彷徨う魂彷徨う魂
「とりっくおあとりーと!」
バッタンと大きな音を立てて研究室の扉が開かれる。視線を向ければ、カボチャ頭。顔は見えないが、くぐもった声でダイだとわかる。
「あー、ハロウィンか」
「いまは子どもじゃなくたって仮装するんだって」
「あーね、姫さんが好きそうな祭りだわな」
顔付きの大きなカボチャ頭に、仕立ての良さそうなシャツ、黒いマントに、燃えるランタン。彷徨う魂ジャックオランタンの仮装だろう。短パンから見える膝小僧が眩しい。凝った作りの衣装だ。きっと姫さんに着せられたんだろう。
「ねえ、お菓子くれなきゃ悪戯するよ!」
「お菓子、ねぇ……」
楽しそうにころころ笑うダイを横目に視線を走らせる。ここはパプニカにあるポップの研究室だ。雑然と魔術書やらマジックアイテムやらが積み上がっている。どう考えてもお菓子があるような場所じゃない。ふむ、と考えていると、ダイがこっちを覗き込んでくる。
「ねー、お菓子は?」
けっこうぶかぶかのカボチャ頭のせいで顔は見えないが、ニヤニヤと笑いを含んだ声がする。
「無いなら、悪戯しちゃうよ!」
「……確信犯だな、オメー」
「ふふ、バレた?」
「てめ、」
ふと閃いて、デスクの引き出しを漁る。奥の方から丸い缶を引っ張り出して、ダイに押し付けた。
「これでいいだろ?」
「……えー」
「あんだよ、お菓子だろーがよ」
「保存食のクッキーって……ちょっと酷いよ、これ」
ダイに押し付けたのは、保存用のクッキーだ。研究中に食事の時間がもったいない時にたまーにつまむクッキーで、保存が効く分、ぶっちゃけあんま美味しくない。ダイも明らかに不満の声を漏らしているが、知らね。
「広く言えばお菓子だろーが。缶ごとやるから、それでいいだろ」
「ちぇっ!まあでも、しょーがないな。決まりだしね」
ダイは、抱え込んだ缶の中からクッキーを摘み出し、カボチャの口に放り込む。次々とクッキーを放り込み、もぐもぐ口を動かしているのを見る。まあ、こういうお祭りは島育ちには珍しいだろう。来年は菓子くらい用意してやろうかな。今からでも、かわいい恋人の悪戯くらい聞いてやろうかなと思ったとき、カボチャの奥からポツリと呟きが漏れた。
「命拾いしたね、お兄ちゃん」
「えっ」
「うわーん!ポップー!」
バンと大きな音を立てて背後の窓が開く。聞き覚えのある声にとっさに振り向くと、空中に浮かんだダイがいた。ひゅっと息が呑む。

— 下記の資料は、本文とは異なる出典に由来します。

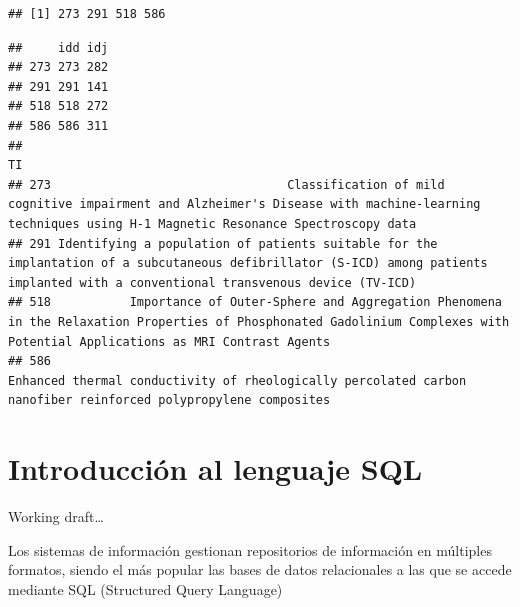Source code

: \documentclass[]{book}
\newenvironment{Shaded}{\begin{snugshade}}{\end{snugshade}}
\newcommand{\KeywordTok}[1]{\textcolor[rgb]{0.13,0.29,0.53}{\textbf{#1}}}
\newcommand{\DecValTok}[1]{\textcolor[rgb]{0.00,0.00,0.81}{#1}}
\newcommand{\StringTok}[1]{\textcolor[rgb]{0.31,0.60,0.02}{#1}}
\newcommand{\CommentTok}[1]{\textcolor[rgb]{0.56,0.35,0.01}{\textit{#1}}}
\newcommand{\OperatorTok}[1]{\textcolor[rgb]{0.81,0.36,0.00}{\textbf{#1}}}
\newcommand{\NormalTok}[1]{#1}
\begin{document}
\begin{Shaded}
\end{Shaded}

\begin{verbatim}
## [1] 273 291 518 586
\end{verbatim}

\begin{Shaded}
\end{Shaded}

\begin{verbatim}
##     idd idj
## 273 273 282
## 291 291 141
## 518 518 272
## 586 586 311
##                                                                                                                                                                                      TI
## 273                                 Classification of mild cognitive impairment and Alzheimer's Disease with machine-learning techniques using H-1 Magnetic Resonance Spectroscopy data
## 291 Identifying a population of patients suitable for the implantation of a subcutaneous defibrillator (S-ICD) among patients implanted with a conventional transvenous device (TV-ICD)
## 518           Importance of Outer-Sphere and Aggregation Phenomena in the Relaxation Properties of Phosphonated Gadolinium Complexes with Potential Applications as MRI Contrast Agents
## 586                                                                      Enhanced thermal conductivity of rheologically percolated carbon nanofiber reinforced polypropylene composites
\end{verbatim}

\chapter{Introducción al lenguaje
SQL}\label{introduccion-al-lenguaje-sql}

Working draft\ldots{}

Los sistemas de información gestionan repositorios de información en
múltiples formatos, siendo el más popular las bases de datos
relacionales a las que se accede mediante SQL (Structured Query
Language)
\end{document}
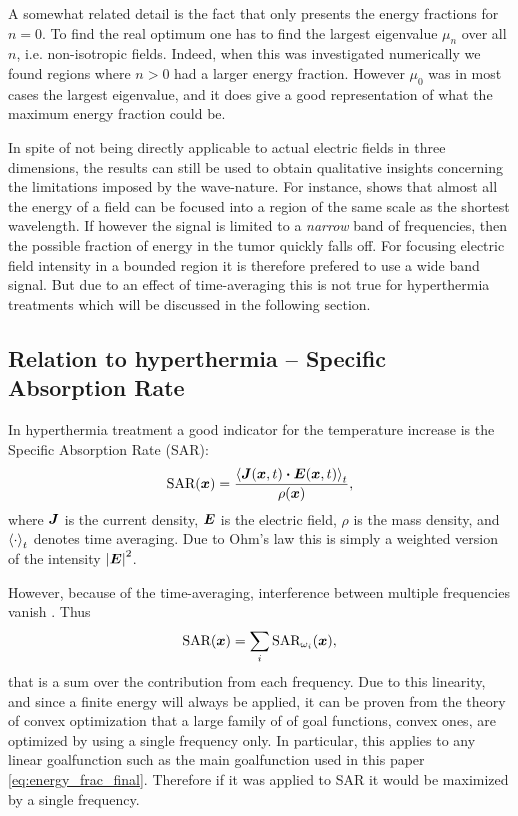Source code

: \documentclass[11pt,a4paper, 
swedish,english %
]{article}
\begin{document}
A somewhat related detail is the fact that  only
presents the energy fractions for $n=0$. To find the
real optimum one has to find the largest eigenvalue $\mu_n$ over all
$n$, i.e. non-isotropic fields. Indeed, when this was investigated
numerically we found regions where $n>0$ had a larger energy
fraction. However $\mu_0$ was in most cases the largest eigenvalue,
and it does give a good representation of what the maximum 
energy fraction could be. 


In spite of not being directly applicable to actual electric fields in
three dimensions,
the results can still be used to obtain 
qualitative insights concerning the limitations imposed by the
wave-nature. For instance,  shows that almost all the
energy of a field can be focused into a region of the same scale as
the shortest wavelength. If however the signal is limited to a
\emph{narrow} band of frequencies, then the possible fraction of
energy in the tumor quickly falls off. 
For focusing electric field intensity in
a bounded region it is therefore prefered to use a wide band
signal. But due to an effect of time-averaging this is not true for
hyperthermia treatments which will be discussed in the following
section. 

\subsection{Relation to hyperthermia -- Specific Absorption Rate}
\label{sec:SAR}
In hyperthermia treatment a good indicator for the temperature
increase is the Specific Absorption Rate (SAR): 
\begin{equation}
\text{SAR}(\vb*x)=
\frac{\ev{\vb*J(\vb*x,t)\vdot \vb*E(\vb*x,t)}_t}{\rho(\vb*x)},
\end{equation}
where $\vb*J$ is the current density, $\vb*E$ is the
electric field, $\rho$ is the mass density, and $\ev{\cdot}_t$ denotes
time averaging. 
Due to Ohm's law this is simply a weighted version of the intensity
$\abs{\vb*E}^2$.

However, because of the time-averaging, interference between multiple
frequencies vanish \cite{Martinsson}. Thus
\begin{equation}
\text{SAR}(\vb*x)=\sum_i\text{SAR}_{\omega_i}(\vb*x),
\end{equation}
that is a sum over the contribution from each frequency.
Due to this linearity, and since a finite energy will always be
applied, it can be proven from the theory of convex optimization
that a large family of of goal functions, convex ones, are optimized
by using a single frequency only. In particular, this applies to any
linear goalfunction such as the main goalfunction used in this paper 
\eqref{eq:energy_frac_final}. Therefore if it was applied to SAR it
would be maximized by a single frequency.   
\end{document}
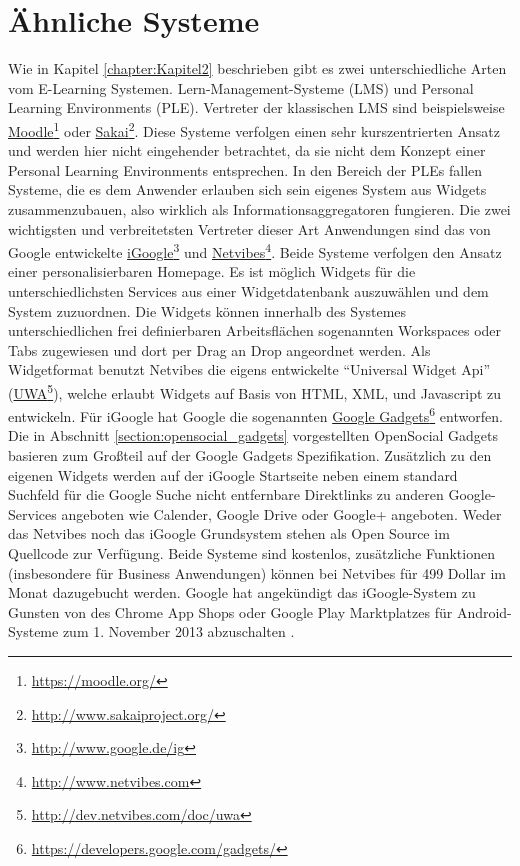 \section{Ähnliche Systeme}\label{section:aehnliche_systeme}
Wie in Kapitel \ref{chapter:Kapitel2} beschrieben gibt es zwei unterschiedliche Arten vom E-Learning Systemen. Lern-Management-Systeme (LMS) und Personal Learning Environments (PLE). Vertreter der klassischen LMS sind beispielsweise \href{https://moodle.org/}{Moodle}\footnote{\url{https://moodle.org/}} oder \href{http://www.sakaiproject.org/}{Sakai}\footnote{\url{http://www.sakaiproject.org/}}. Diese Systeme verfolgen einen sehr kurszentrierten Ansatz und werden hier nicht eingehender betrachtet, da sie nicht dem Konzept einer Personal Learning Environments entsprechen. In den Bereich der PLEs fallen Systeme, die es dem Anwender erlauben sich sein eigenes System aus Widgets zusammenzubauen, also wirklich als Informationsaggregatoren fungieren. Die zwei wichtigsten und verbreitetsten Vertreter dieser Art Anwendungen sind das von Google entwickelte \href{http://www.google.de/ig}{iGoogle}\footnote{\url{http://www.google.de/ig}} und \href{http://www.netvibes.com}{Netvibes}\footnote{\url{http://www.netvibes.com}}. Beide Systeme verfolgen den Ansatz einer personalisierbaren Homepage. Es ist möglich Widgets für die unterschiedlichsten Services aus einer Widgetdatenbank auszuwählen und dem System zuzuordnen. Die Widgets können innerhalb des Systemes unterschiedlichen frei definierbaren Arbeitsflächen sogenannten Workspaces oder Tabs zugewiesen und dort per Drag an Drop angeordnet werden. Als Widgetformat benutzt Netvibes die eigens entwickelte "`Universal Widget Api"' (\href{http://dev.netvibes.com/doc/uwa}{UWA}\footnote{\url{http://dev.netvibes.com/doc/uwa}}), welche erlaubt Widgets auf Basis von HTML, XML, und Javascript zu entwickeln. Für iGoogle hat Google die sogenannten \href{https://developers.google.com/gadgets/}{Google Gadgets}\footnote{\url{https://developers.google.com/gadgets/}} entworfen. Die in Abschnitt \ref{section:opensocial_gadgets} vorgestellten OpenSocial Gadgets basieren zum Großteil auf der Google Gadgets Spezifikation. Zusätzlich zu den eigenen Widgets werden auf der iGoogle Startseite neben einem standard Suchfeld für die Google Suche nicht entfernbare Direktlinks zu anderen Google-Services angeboten wie Calender, Google Drive oder Google+ angeboten. Weder das Netvibes noch das iGoogle Grundsystem stehen als Open Source im Quellcode zur Verfügung. Beide Systeme sind kostenlos, zusätzliche Funktionen (insbesondere für Business Anwendungen) können bei Netvibes für 499 Dollar im Monat dazugebucht werden. Google hat angekündigt das iGoogle-System zu Gunsten von des Chrome App Shops oder Google Play Marktplatzes für Android-Systeme zum 1. November 2013 abzuschalten \cite{Google2012}.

「ひどいんだよレオナったら!仮装の日だからって、メイド服着せようとするんだ!逃げてもすっごい追っかけてくるし!ねえ匿って!!」
ぴょんと窓枠を飛び越えて、いつもの服装のダイが飛びついてくる。子供体温のダイが抱きついてきて暑いはずなのに、冷や汗がした。
「おまえ、仮装は」
「してないよ!逃げるのに必死で……ポップ、どうしたの、顔色、悪いよ?」
覗き込んでくるダイはいつものダイで、じゃあ、さっきまでの、アレは? ゾッと血の気がひいて、体が震えてくる。だって、あんなにそっくりで。震えたまま、恐る恐る扉のほうを振り返った。
空っぽの缶がひとつ、床に取り残されている。カボチャ頭は、もう居なかった。